[Items listed in a dataset]
---*---

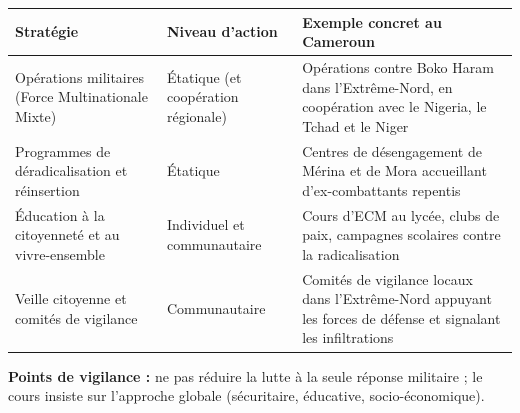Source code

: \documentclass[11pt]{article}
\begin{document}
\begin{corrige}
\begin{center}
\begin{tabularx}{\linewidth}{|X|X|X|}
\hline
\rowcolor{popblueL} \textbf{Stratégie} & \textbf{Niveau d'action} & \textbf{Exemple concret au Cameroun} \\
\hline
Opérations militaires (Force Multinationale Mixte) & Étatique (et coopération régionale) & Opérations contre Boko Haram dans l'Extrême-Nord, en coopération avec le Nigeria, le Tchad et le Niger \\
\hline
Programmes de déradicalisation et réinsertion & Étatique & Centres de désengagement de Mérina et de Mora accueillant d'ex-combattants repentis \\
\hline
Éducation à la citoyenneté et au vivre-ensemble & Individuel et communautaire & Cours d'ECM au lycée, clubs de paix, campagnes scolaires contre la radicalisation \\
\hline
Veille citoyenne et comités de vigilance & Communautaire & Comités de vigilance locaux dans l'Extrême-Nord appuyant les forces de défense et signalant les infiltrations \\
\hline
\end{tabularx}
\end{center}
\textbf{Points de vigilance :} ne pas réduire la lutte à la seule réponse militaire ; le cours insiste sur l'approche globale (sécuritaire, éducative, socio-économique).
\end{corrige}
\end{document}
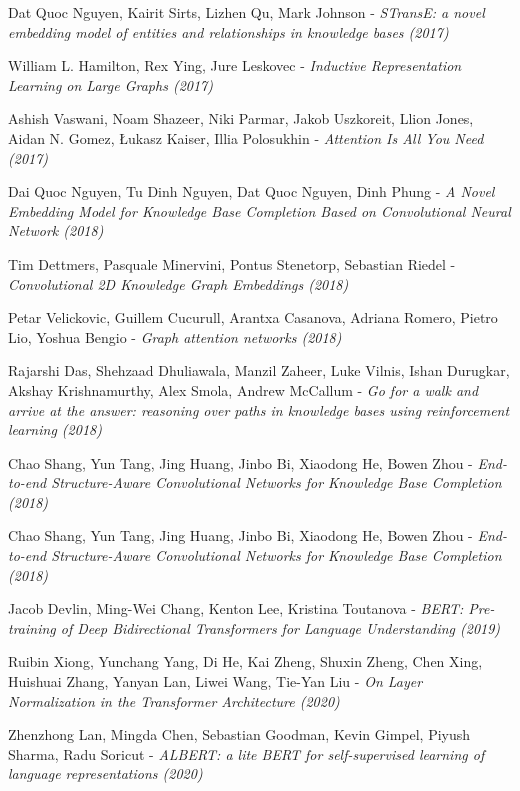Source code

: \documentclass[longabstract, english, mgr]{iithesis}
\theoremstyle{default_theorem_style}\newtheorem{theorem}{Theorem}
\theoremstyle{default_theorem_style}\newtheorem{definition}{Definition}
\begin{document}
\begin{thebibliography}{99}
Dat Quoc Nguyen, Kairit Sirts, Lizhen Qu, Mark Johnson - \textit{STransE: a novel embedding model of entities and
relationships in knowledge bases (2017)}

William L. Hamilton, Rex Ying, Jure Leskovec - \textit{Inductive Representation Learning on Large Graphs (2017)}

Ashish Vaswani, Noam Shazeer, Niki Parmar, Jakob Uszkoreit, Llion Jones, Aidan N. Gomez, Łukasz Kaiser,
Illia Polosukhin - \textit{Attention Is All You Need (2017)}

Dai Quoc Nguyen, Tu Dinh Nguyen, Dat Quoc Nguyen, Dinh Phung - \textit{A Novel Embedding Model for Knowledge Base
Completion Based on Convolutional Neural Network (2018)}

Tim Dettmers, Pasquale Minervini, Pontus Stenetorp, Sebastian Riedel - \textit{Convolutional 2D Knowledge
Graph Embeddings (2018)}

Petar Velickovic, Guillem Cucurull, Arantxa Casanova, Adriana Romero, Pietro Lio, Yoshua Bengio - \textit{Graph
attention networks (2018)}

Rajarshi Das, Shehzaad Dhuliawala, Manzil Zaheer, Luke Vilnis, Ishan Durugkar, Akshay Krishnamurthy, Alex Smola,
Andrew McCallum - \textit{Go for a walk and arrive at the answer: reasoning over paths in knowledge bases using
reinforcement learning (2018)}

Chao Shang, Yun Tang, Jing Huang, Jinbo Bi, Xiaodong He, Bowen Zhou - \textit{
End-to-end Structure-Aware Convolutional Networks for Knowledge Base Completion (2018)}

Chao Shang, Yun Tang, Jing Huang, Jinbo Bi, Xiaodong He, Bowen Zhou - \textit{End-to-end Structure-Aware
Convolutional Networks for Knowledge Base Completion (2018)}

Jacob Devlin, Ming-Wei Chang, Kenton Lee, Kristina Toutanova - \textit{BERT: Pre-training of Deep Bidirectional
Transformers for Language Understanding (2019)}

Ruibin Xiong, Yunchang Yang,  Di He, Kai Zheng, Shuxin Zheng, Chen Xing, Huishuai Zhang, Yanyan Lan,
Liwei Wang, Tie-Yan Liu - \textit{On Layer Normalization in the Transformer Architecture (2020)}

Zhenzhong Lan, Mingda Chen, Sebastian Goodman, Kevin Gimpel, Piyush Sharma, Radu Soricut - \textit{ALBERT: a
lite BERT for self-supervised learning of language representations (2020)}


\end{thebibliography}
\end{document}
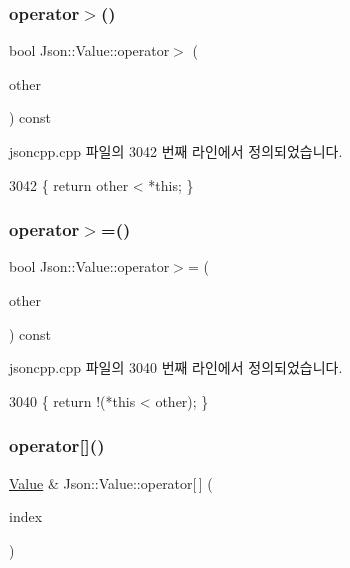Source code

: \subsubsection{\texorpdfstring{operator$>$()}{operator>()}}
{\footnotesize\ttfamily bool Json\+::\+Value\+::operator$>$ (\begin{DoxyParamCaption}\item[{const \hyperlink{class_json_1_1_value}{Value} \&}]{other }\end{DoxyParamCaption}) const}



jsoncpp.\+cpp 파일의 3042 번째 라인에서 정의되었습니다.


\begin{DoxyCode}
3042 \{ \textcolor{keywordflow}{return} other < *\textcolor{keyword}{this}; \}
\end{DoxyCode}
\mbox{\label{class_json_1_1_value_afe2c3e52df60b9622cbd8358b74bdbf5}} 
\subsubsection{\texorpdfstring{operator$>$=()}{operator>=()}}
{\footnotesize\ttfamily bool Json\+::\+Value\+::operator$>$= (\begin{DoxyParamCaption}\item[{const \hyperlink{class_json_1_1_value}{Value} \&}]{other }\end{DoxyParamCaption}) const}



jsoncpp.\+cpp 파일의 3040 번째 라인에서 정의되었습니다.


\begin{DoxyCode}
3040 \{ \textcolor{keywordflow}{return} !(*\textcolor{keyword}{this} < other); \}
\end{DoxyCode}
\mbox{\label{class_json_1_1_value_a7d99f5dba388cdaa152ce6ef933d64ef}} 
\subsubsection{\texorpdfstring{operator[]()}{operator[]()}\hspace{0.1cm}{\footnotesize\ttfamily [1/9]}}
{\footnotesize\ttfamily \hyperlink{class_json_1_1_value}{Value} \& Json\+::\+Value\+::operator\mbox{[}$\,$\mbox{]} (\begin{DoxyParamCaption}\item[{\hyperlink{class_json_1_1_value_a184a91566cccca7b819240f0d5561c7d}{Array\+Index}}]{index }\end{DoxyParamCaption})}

---*---

» **TRY IT**: Print all of the records shown above exactly, leaving out each picture.

» **SOLVED PROBLEM**:
Source code

: \documentclass[11pt]{article}
\begin{document}
\begin{corrige}
\begin{center}
\begin{tabularx}{\linewidth}{|X|X|X|}
\hline
\rowcolor{popblueL} \textbf{Stratégie} & \textbf{Niveau d'action} & \textbf{Exemple concret au Cameroun} \\
\hline
Opérations militaires (Force Multinationale Mixte) & Étatique (et coopération régionale) & Opérations contre Boko Haram dans l'Extrême-Nord, en coopération avec le Nigeria, le Tchad et le Niger \\
\hline
Programmes de déradicalisation et réinsertion & Étatique & Centres de désengagement de Mérina et de Mora accueillant d'ex-combattants repentis \\
\hline
Éducation à la citoyenneté et au vivre-ensemble & Individuel et communautaire & Cours d'ECM au lycée, clubs de paix, campagnes scolaires contre la radicalisation \\
\hline
Veille citoyenne et comités de vigilance & Communautaire & Comités de vigilance locaux dans l'Extrême-Nord appuyant les forces de défense et signalant les infiltrations \\
\hline
\end{tabularx}
\end{center}
\textbf{Points de vigilance :} ne pas réduire la lutte à la seule réponse militaire ; le cours insiste sur l'approche globale (sécuritaire, éducative, socio-économique).
\end{corrige}
\end{document}
Source code

: \documentclass[longabstract, english, mgr]{iithesis}
\theoremstyle{default_theorem_style}\newtheorem{theorem}{Theorem}
\theoremstyle{default_theorem_style}\newtheorem{definition}{Definition}
\begin{document}
\begin{thebibliography}{99}
Dat Quoc Nguyen, Kairit Sirts, Lizhen Qu, Mark Johnson - \textit{STransE: a novel embedding model of entities and
relationships in knowledge bases (2017)}

William L. Hamilton, Rex Ying, Jure Leskovec - \textit{Inductive Representation Learning on Large Graphs (2017)}

Ashish Vaswani, Noam Shazeer, Niki Parmar, Jakob Uszkoreit, Llion Jones, Aidan N. Gomez, Łukasz Kaiser,
Illia Polosukhin - \textit{Attention Is All You Need (2017)}

Dai Quoc Nguyen, Tu Dinh Nguyen, Dat Quoc Nguyen, Dinh Phung - \textit{A Novel Embedding Model for Knowledge Base
Completion Based on Convolutional Neural Network (2018)}

Tim Dettmers, Pasquale Minervini, Pontus Stenetorp, Sebastian Riedel - \textit{Convolutional 2D Knowledge
Graph Embeddings (2018)}

Petar Velickovic, Guillem Cucurull, Arantxa Casanova, Adriana Romero, Pietro Lio, Yoshua Bengio - \textit{Graph
attention networks (2018)}

Rajarshi Das, Shehzaad Dhuliawala, Manzil Zaheer, Luke Vilnis, Ishan Durugkar, Akshay Krishnamurthy, Alex Smola,
Andrew McCallum - \textit{Go for a walk and arrive at the answer: reasoning over paths in knowledge bases using
reinforcement learning (2018)}

Chao Shang, Yun Tang, Jing Huang, Jinbo Bi, Xiaodong He, Bowen Zhou - \textit{
End-to-end Structure-Aware Convolutional Networks for Knowledge Base Completion (2018)}

Chao Shang, Yun Tang, Jing Huang, Jinbo Bi, Xiaodong He, Bowen Zhou - \textit{End-to-end Structure-Aware
Convolutional Networks for Knowledge Base Completion (2018)}

Jacob Devlin, Ming-Wei Chang, Kenton Lee, Kristina Toutanova - \textit{BERT: Pre-training of Deep Bidirectional
Transformers for Language Understanding (2019)}

Ruibin Xiong, Yunchang Yang,  Di He, Kai Zheng, Shuxin Zheng, Chen Xing, Huishuai Zhang, Yanyan Lan,
Liwei Wang, Tie-Yan Liu - \textit{On Layer Normalization in the Transformer Architecture (2020)}

Zhenzhong Lan, Mingda Chen, Sebastian Goodman, Kevin Gimpel, Piyush Sharma, Radu Soricut - \textit{ALBERT: a
lite BERT for self-supervised learning of language representations (2020)}


\end{thebibliography}
\end{document}
Source code

: \subsubsection{\texorpdfstring{operator$>$()}{operator>()}}
{\footnotesize\ttfamily bool Json\+::\+Value\+::operator$>$ (\begin{DoxyParamCaption}\item[{const \hyperlink{class_json_1_1_value}{Value} \&}]{other }\end{DoxyParamCaption}) const}



jsoncpp.\+cpp 파일의 3042 번째 라인에서 정의되었습니다.


\begin{DoxyCode}
3042 \{ \textcolor{keywordflow}{return} other < *\textcolor{keyword}{this}; \}
\end{DoxyCode}
\mbox{\label{class_json_1_1_value_afe2c3e52df60b9622cbd8358b74bdbf5}} 
\subsubsection{\texorpdfstring{operator$>$=()}{operator>=()}}
{\footnotesize\ttfamily bool Json\+::\+Value\+::operator$>$= (\begin{DoxyParamCaption}\item[{const \hyperlink{class_json_1_1_value}{Value} \&}]{other }\end{DoxyParamCaption}) const}



jsoncpp.\+cpp 파일의 3040 번째 라인에서 정의되었습니다.


\begin{DoxyCode}
3040 \{ \textcolor{keywordflow}{return} !(*\textcolor{keyword}{this} < other); \}
\end{DoxyCode}
\mbox{\label{class_json_1_1_value_a7d99f5dba388cdaa152ce6ef933d64ef}} 
\subsubsection{\texorpdfstring{operator[]()}{operator[]()}\hspace{0.1cm}{\footnotesize\ttfamily [1/9]}}
{\footnotesize\ttfamily \hyperlink{class_json_1_1_value}{Value} \& Json\+::\+Value\+::operator\mbox{[}$\,$\mbox{]} (\begin{DoxyParamCaption}\item[{\hyperlink{class_json_1_1_value_a184a91566cccca7b819240f0d5561c7d}{Array\+Index}}]{index }\end{DoxyParamCaption})}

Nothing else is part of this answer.